Annie is a statuesque, 6-foot, blue-eyed beauty whose ex-husband started an organic potato chip company and whose new man, Merv, is a nearly toothless, half-Iroquois songwriter who plays six instruments, maintains Annie’s fleet of motorboats and can tell you how to grow killer marijuana without irrigation, fertilizer, imported dirt or hassles with police.

“Hurry, before we lose the light,” Annie yelled as we yanked a duffel from the rental car. We had missed the last ferry to her island, and, at twilight, she’d insisted on crossing the channel in her motorboat to pick us up. “Keep your eyes out for big logs. Can’t see a thing with my glasses fogging up. We’re headed for that blinking green light.”

The faint green light and dark silhouette of land across the straits seemed frighteningly far away as the bow of the little skiff slammed into 4-foot swells, and rain pelted our faces. My partner, Erin, and I glanced wistfully at the orange life vests piled in a wet, unreachable heap behind us.

Erin sang sea tunes to bolster our spirits, which soared when at last we neared the blinking green light, then sagged when our nearsighted captain told us that unless we found two unlit buoys quickly we’d crash on a bunch of rocks.

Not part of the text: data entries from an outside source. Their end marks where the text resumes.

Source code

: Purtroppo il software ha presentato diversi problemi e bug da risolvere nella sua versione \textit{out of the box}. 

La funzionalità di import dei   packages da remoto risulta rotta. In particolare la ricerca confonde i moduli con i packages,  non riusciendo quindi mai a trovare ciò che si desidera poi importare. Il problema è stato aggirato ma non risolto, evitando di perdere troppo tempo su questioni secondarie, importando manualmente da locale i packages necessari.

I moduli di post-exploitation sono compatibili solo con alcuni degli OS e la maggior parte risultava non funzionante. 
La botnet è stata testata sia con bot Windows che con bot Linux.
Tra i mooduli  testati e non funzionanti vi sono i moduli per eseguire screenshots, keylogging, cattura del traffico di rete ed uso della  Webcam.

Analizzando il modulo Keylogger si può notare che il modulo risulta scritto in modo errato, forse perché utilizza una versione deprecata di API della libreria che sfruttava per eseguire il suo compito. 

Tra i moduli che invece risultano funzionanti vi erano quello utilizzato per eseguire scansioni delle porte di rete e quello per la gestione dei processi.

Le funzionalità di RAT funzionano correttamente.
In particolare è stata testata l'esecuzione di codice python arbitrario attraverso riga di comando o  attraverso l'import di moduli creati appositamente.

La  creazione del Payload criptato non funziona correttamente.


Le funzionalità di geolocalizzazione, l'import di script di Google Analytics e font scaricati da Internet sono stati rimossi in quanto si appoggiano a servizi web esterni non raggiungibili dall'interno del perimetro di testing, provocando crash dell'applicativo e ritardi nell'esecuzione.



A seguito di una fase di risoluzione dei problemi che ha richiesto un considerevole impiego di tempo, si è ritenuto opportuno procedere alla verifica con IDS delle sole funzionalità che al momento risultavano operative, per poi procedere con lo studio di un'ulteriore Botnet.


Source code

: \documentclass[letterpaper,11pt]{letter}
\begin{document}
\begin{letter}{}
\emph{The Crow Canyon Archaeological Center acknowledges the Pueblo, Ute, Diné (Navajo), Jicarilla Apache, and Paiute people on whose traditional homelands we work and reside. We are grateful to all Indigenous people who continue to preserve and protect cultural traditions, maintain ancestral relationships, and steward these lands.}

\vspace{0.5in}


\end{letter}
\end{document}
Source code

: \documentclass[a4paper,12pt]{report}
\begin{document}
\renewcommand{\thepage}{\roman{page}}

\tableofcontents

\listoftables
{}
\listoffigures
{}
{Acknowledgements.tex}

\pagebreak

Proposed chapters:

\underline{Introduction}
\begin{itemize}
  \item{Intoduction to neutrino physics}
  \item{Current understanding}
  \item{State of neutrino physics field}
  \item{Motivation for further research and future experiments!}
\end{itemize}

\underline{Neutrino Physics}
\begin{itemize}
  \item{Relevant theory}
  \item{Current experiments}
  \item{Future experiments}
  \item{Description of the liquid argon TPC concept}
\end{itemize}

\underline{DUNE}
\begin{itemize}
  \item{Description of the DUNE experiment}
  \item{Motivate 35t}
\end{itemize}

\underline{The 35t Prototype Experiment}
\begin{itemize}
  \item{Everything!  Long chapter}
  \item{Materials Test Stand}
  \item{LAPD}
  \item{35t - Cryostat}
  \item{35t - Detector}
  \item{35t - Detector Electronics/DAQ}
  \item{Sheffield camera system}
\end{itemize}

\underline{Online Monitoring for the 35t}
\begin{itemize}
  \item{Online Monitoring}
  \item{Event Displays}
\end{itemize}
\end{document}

“Over there,” I cried, pointing a dark object off the bow. “The other’s just beyond it.”

“Right on,” Annie shouted. “Now to the two rock islands, then the gorge and the oyster beds and we’re home.”

“Should we ask Merv to turn on your dock light?” I said, squinting at the shore.

In an instant, Erin found her cell phone and dialed; miraculously, the thing worked, and Merv answered, promising to wave us in with flashlights.

Later that night, as we sat around Annie’s cozy kitchen table, our hostess shook her long white mane and poured a little more Amarula liqueur into her chai. “I’ve never crossed when it was that dark before,” she laughed. “But we made it, didn’t we, girls?”

“Right on,” Merv said. “A toast to the travelers.”

Five days later, we flew back to San Francisco, and, car crammed with luggage and groceries, we headed home in the dark to Mendocino County, chuckling about our wild ride with Annie. We were cresting the long grade between Ukiah and Willits on Highway 101 when a huge, unearthly creature appeared in front of us. There was no time to scream or to swerve. Bam! We collided. The airbags deployed, the windshield shattered, the horn blared maniacally into the night.

“What happened?” Erin whispered from the driver’s seat.

“I’m not sure,” I said. “Are you OK?”

“I think so.” She edged the car forward onto a turnout as the airbags fizzled and smoke seeped from under the dash.

“We might be on fire,” I said, reaching for my seat belt with trembling hands. “We should probably get out.”

As we huddled by the highway watching traffic roar by, a bearded man with gleaming eyes jumped from his pickup. “You all right?”

“They hit a bear,” said a woman who had stopped to check on us. “A big one.”

“A bear?” Erin gulped. “Is he OK? Is he …?”

“Died instantly,” the woman said. “Some boys are pulling him off the road.”

A Highway Patrol officer approached carrying a megaphone and herding gawkers away. “What happened here?”

“They say we hit a bear.” Erin wiped her eyes. “He came out of nowhere.”

“I need your license, proof of insurance and registration,” he said.

Erin looked uncertainly at the battered Ford Taurus. The left fender was smashed, the hood was curled and the windshield was a spiderweb of fractures. “It’s in the car. We saw smoke and thought we might blow up.”

“That’s the powder they put in the airbags to keep them from sticking,” the officer said. “Looks like smoke, but it’s not. You’re safe to go in.”

The guy from Triple A, a boy, really, craned our car up behind him and dropped us at a 24-hour cafe in Willits. “You were lucky,” he said. “The Chippie’s hunted bears all his life and said that’s the biggest he ever saw. I’ve towed four bear accidents myself but never one that big.”

Our friend Melinda drove us home, jamming on the brakes to stop for a kangaroo rat that darted across the road.

On Monday morning, I called Caltrans. “The CHP said you removed a bear we hit on Highway 101 near Ukiah Saturday night. Do you still have him? We’d like to come visit, maybe do a little ritual for him. It happened so fast we never really saw him.”

“I’m sorry,” he said. “We buried the bear already. He was a big old guy. Measured 5 feet from paw to shoulder and weighed about 500 pounds. You were very lucky. I wouldn’t have wanted to run into that bear, not on the road, not in the woods.”

But run into him we did, which may be why they say be careful what you wish for. We cruised Alaska looking for bears and were very nearly killed by one 20 miles from home.